A major refinery operator with 3 million BPD capacity across 36 plants, including a Delayed Coker unit.
Challenge
Geysers/steam eruptions during the “Coke Cutting” step in Delayed Coker Unit operations, spreading steam, hot water, and coke particles across a 2-3 mile radius.
Objective
Predict and minimize dangerous steam eruptions to enhance safety during coke cutting.
Our Solution Approach
Process Point implemented a data-driven intelligence solution to enhance operational efficiency and safety. Our approach involves meticulous data collection, advanced model development, seamless implementation, and continuous improvement to ensure optimal performance.
Data Collection and Analysis: Gathered historical data on eruption factors and applied Principal Component Analysis to identify key variables.
Model Development: Built a predictive model using machine learning, achieving 93% prediction accuracy.
Implementation: Integrated real-time monitoring and developed operational guidelines.

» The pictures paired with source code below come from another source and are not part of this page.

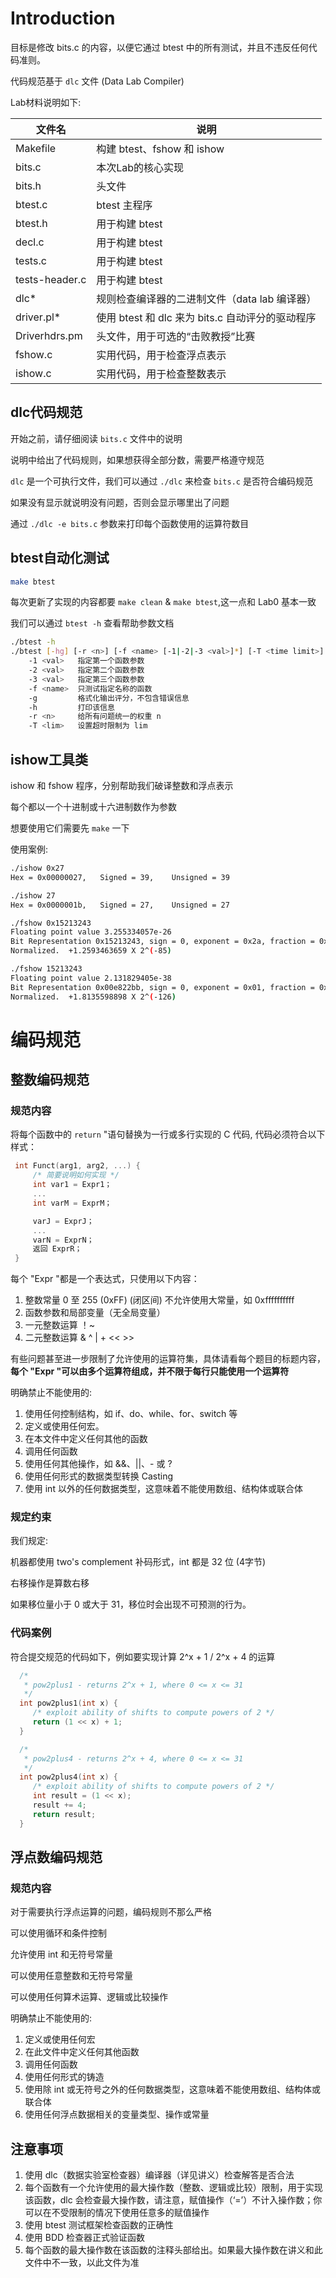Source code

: # Introduction

目标是修改 bits.c 的内容，以便它通过 btest 中的所有测试，并且不违反任何代码准则。

代码规范基于 `dlc` 文件 (Data Lab Compiler)

Lab材料说明如下:

| 文件名         | 说明                                             |
| -------------- | ------------------------------------------------ |
| Makefile       | 构建 btest、fshow 和 ishow                       |
| bits.c         | 本次Lab的核心实现                           |
| bits.h         | 头文件                                           |
| btest.c        | btest 主程序                                     |
| btest.h        | 用于构建 btest                                   |
| decl.c         | 用于构建 btest                                   |
| tests.c        | 用于构建 btest                                   |
| tests-header.c | 用于构建 btest                                   |
| dlc*           | 规则检查编译器的二进制文件（data lab 编译器）    |
| driver.pl*     | 使用 btest 和 dlc 来为 bits.c 自动评分的驱动程序 |
| Driverhdrs.pm  | 头文件，用于可选的“击败教授”比赛                 |
| fshow.c        | 实用代码，用于检查浮点表示                       |
| ishow.c        | 实用代码，用于检查整数表示                       |

## dlc代码规范

开始之前，请仔细阅读 `bits.c` 文件中的说明

说明中给出了代码规则，如果想获得全部分数，需要严格遵守规范

`dlc` 是一个可执行文件，我们可以通过 `./dlc` 来检查 `bits.c` 是否符合编码规范

如果没有显示就说明没有问题，否则会显示哪里出了问题

通过 `./dlc -e bits.c` 参数来打印每个函数使用的运算符数目

## btest自动化测试

```sh
make btest
```
每次更新了实现的内容都要 `make clean` & `make btest`,这一点和 Lab0 基本一致

我们可以通过 `btest -h` 查看帮助参数文档

```sh
./btest -h
./btest [-hg] [-r <n>] [-f <name> [-1|-2|-3 <val>]*] [-T <time limit>]
    -1 <val>   指定第一个函数参数
    -2 <val>   指定第二个函数参数
    -3 <val>   指定第三个函数参数
    -f <name>  只测试指定名称的函数
    -g         格式化输出评分，不包含错误信息
    -h         打印该信息
    -r <n>     给所有问题统一的权重 n
    -T <lim>   设置超时限制为 lim
```

## ishow工具类

 ishow 和 fshow 程序，分别帮助我们破译整数和浮点表示
 
 每个都以一个十进制或十六进制数作为参数

 想要使用它们需要先 `make` 一下

 使用案例:
 
 ```sh
./ishow 0x27
Hex = 0x00000027,   Signed = 39,    Unsigned = 39

./ishow 27
Hex = 0x0000001b,   Signed = 27,    Unsigned = 27

./fshow 0x15213243
Floating point value 3.255334057e-26
Bit Representation 0x15213243, sign = 0, exponent = 0x2a, fraction = 0x213243
Normalized.  +1.2593463659 X 2^(-85)

./fshow 15213243
Floating point value 2.131829405e-38
Bit Representation 0x00e822bb, sign = 0, exponent = 0x01, fraction = 0x6822bb
Normalized.  +1.8135598898 X 2^(-126)
 ```

 # 编码规范

 ## 整数编码规范

 ### 规范内容
 
  将每个函数中的 `return` "语句替换为一行或多行实现的 C 代码, 代码必须符合以下样式：
  
 ```c
  int Funct(arg1, arg2, ...) {
      /* 简要说明如何实现 */
      int var1 = Expr1；
      ...
      int varM = ExprM；

      varJ = ExprJ；
      ...
      varN = ExprN；
      返回 ExprR；
  }
```

  每个 "Expr "都是一个表达式，只使用以下内容：
  1. 整数常量 0 至 255 (0xFF) (闭区间) 不允许使用大常量，如 0xffffffffff
  2. 函数参数和局部变量（无全局变量）
  3. 一元整数运算 ！~
  4. 二元整数运算 & ^ | + << >>
    
  有些问题甚至进一步限制了允许使用的运算符集，具体请看每个题目的标题内容，**每个 "Expr "可以由多个运算符组成，并不限于每行只能使用一个运算符**

  明确禁止不能使用的:
  1. 使用任何控制结构，如 if、do、while、for、switch 等
  2. 定义或使用任何宏。
  3. 在本文件中定义任何其他的函数
  4. 调用任何函数
  5. 使用任何其他操作，如 &&、||、- 或 ?
  6. 使用任何形式的数据类型转换 Casting
  7. 使用 int 以外的任何数据类型，这意味着不能使用数组、结构体或联合体

### 规定约束

我们规定: 

机器都使用 two's complement 补码形式，int 都是 32 位 (4字节)

右移操作是算数右移

如果移位量小于 0 或大于 31，移位时会出现不可预测的行为。

### 代码案例

符合提交规范的代码如下，例如要实现计算 2^x + 1 / 2^x + 4 的运算

```c
  /*
   * pow2plus1 - returns 2^x + 1, where 0 <= x <= 31
   */
  int pow2plus1(int x) {
     /* exploit ability of shifts to compute powers of 2 */
     return (1 << x) + 1;
  }

  /*
   * pow2plus4 - returns 2^x + 4, where 0 <= x <= 31
   */
  int pow2plus4(int x) {
     /* exploit ability of shifts to compute powers of 2 */
     int result = (1 << x);
     result += 4;
     return result;
  }
```

## 浮点数编码规范

### 规范内容

对于需要执行浮点运算的问题，编码规则不那么严格

可以使用循环和条件控制

允许使用 int 和无符号常量

可以使用任意整数和无符号常量

可以使用任何算术运算、逻辑或比较操作


明确禁止不能使用的:
  1. 定义或使用任何宏
  2. 在此文件中定义任何其他函数
  3. 调用任何函数
  4. 使用任何形式的铸造
  5. 使用除 int 或无符号之外的任何数据类型，这意味着不能使用数组、结构体或联合体
  6. 使用任何浮点数据相关的变量类型、操作或常量

## 注意事项

1. 使用 dlc（数据实验室检查器）编译器（详见讲义）检查解答是否合法
2. 每个函数有一个允许使用的最大操作数（整数、逻辑或比较）限制，用于实现该函数，dlc 会检查最大操作数，请注意，赋值操作（‘=’）不计入操作数；你可以在不受限制的情况下使用任意多的赋值操作
3. 使用 btest 测试框架检查函数的正确性
4. 使用 BDD 检查器正式验证函数
5. 每个函数的最大操作数在该函数的注释头部给出。如果最大操作数在讲义和此文件中不一致，以此文件为准
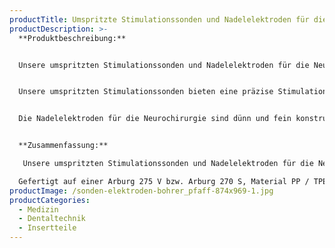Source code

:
 ```yaml
---
productTitle: Umspritzte Stimulationssonden und Nadelelektroden für die Neurochirurgie
productDescription: >-
  **Produktbeschreibung:**


  Unsere umspritzten Stimulationssonden und Nadelelektroden für die Neurochirurgie sind speziell entwickelte medizinische Instrumente, die bei neurochirurgischen Eingriffen verwendet werden. Diese Sonden und Elektroden dienen der Stimulation und Aufzeichnung von elektrischen Signalen im Gehirn oder im peripheren Nervensystem. Sie sind aus hochwertigen Materialien hergestellt und erfüllen höchste medizinische Standards, um die Sicherheit und Genauigkeit während der Anwendung zu gewährleisten.


  Unsere umspritzten Stimulationssonden bieten eine präzise Stimulation von bestimmten Bereichen im Gehirn oder Nervensystem. Sie sind flexibel und ermöglichen eine einfache Navigation entlang der gewünschten Pfade. Die umspritzte Beschichtung bietet zusätzlichen Schutz und Isolierung für eine präzise Signalübertragung.


  Die Nadelelektroden für die Neurochirurgie sind dünn und fein konstruiert, um in Gewebe eindringen zu können, ohne dabei größere Schäden zu verursachen. Sie werden häufig für die Aufzeichnung elektrischer Aktivitäten von Nervenzellen oder zur gezielten Stimulation bestimmter Areale eingesetzt. Unsere Nadelelektroden sind sorgfältig kalibriert und bieten eine hohe Signalqualität sowie eine einfache Handhabung.


  **Zusammenfassung:**

   Unsere umspritzten Stimulationssonden und Nadelelektroden für die Neurochirurgie sind hochwertige medizinische Instrumente, die bei neurochirurgischen Eingriffen verwendet werden. Die umspritzten Stimulationssonden ermöglichen eine präzise Stimulation von Gehirnregionen und Nervensystemen, während die Nadelelektroden die Aufzeichnung elektrischer Signale ermöglichen. Beide Produkte sind aus hochwertigen Materialien hergestellt, erfüllen medizinische Standards und bieten eine einfache Handhabung. Mit diesen Instrumenten können Neurochirurgen präzise Untersuchungen durchführen und gezielte Therapien entwickeln, um die Gesundheit und Lebensqualität ihrer Patienten zu verbessern.

  Gefertigt auf einer Arburg 275 V bzw. Arburg 270 S, Material PP / TPE.
productImage: /sonden-elektroden-bohrer_pfaff-874x969-1.jpg
productCategories:
  - Medizin
  - Dentaltechnik
  - Insertteile
---
```

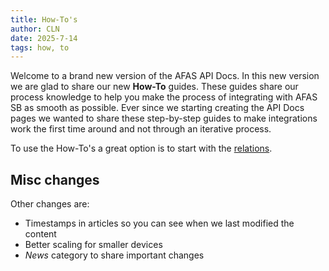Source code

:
 ```yaml
---
title: How-To's
author: CLN
date: 2025-7-14
tags: how, to
---
```


Welcome to a brand new version of the AFAS API Docs. In this new version we are glad to share our new **How-To** guides. These guides share our process knowledge to help you make the process of integrating with AFAS SB as smooth as possible. Ever since we starting creating the API Docs pages we wanted to share these step-by-step guides to make integrations work the first time around and not through an iterative process.

To use the How-To's a great option is to start with the [relations](./howto%20relations).

## Misc changes

Other changes are:

- Timestamps in articles so you can see when we last modified the content
- Better scaling for smaller devices
- *News* category to share important changes
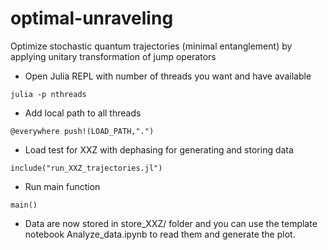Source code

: # optimal-unraveling
Optimize stochastic quantum trajectories (minimal entanglement) by applying unitary transformation of jump operators

* Open Julia REPL with number of threads you want and have available
```
julia -p nthreads
```
* Add local path to all threads
```
@everywhere push!(LOAD_PATH,".")
```
* Load test for XXZ with dephasing for generating and storing data
```
include("run_XXZ_trajectories.jl")
```
* Run main function
```
main()
```
* Data are now stored in store_XXZ/ folder and you can use the template notebook Analyze_data.ipynb to read them and generate the plot.
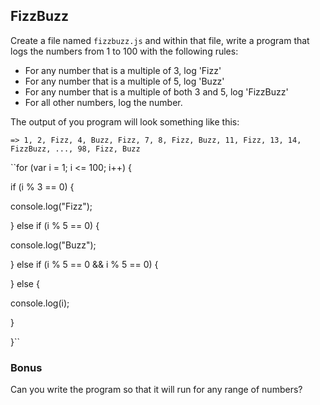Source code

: ## FizzBuzz

Create a file named `fizzbuzz.js` and within that file, write a program that logs the numbers from 1 to 100 with the following rules:  
* For any number that is a multiple of 3, log 'Fizz'
* For any number that is a multiple of 5, log 'Buzz'
* For any number that is a multiple of both 3 and 5, log 'FizzBuzz'
* For all other numbers, log the number.

The output of you program will look something like this:
```
=> 1, 2, Fizz, 4, Buzz, Fizz, 7, 8, Fizz, Buzz, 11, Fizz, 13, 14, FizzBuzz, ..., 98, Fizz, Buzz
```

``for (var i = 1; i <= 100; i++) {

if (i % 3 == 0) {

console.log("Fizz");

} else if (i % 5 == 0) {

console.log("Buzz");

} else if (i % 5 == 0 && i % 5 == 0) {

} else {

  console.log(i);

}

  }``

  ### Bonus
  Can you write the program so that it will run for any range of numbers?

Continuous Improvement: Established ongoing monitoring and model refinement.
Process Point’s data-driven approach successfully mitigated a critical safety risk while boosting operational efficiency. This project showcases our ability to leverage advanced analytics in solving complex industrial challenges, resulting in safer and more profitable operations for our clients. The implementation of continuous improvement strategies ensures the solution’s long-term effectiveness and adaptability to changing conditions.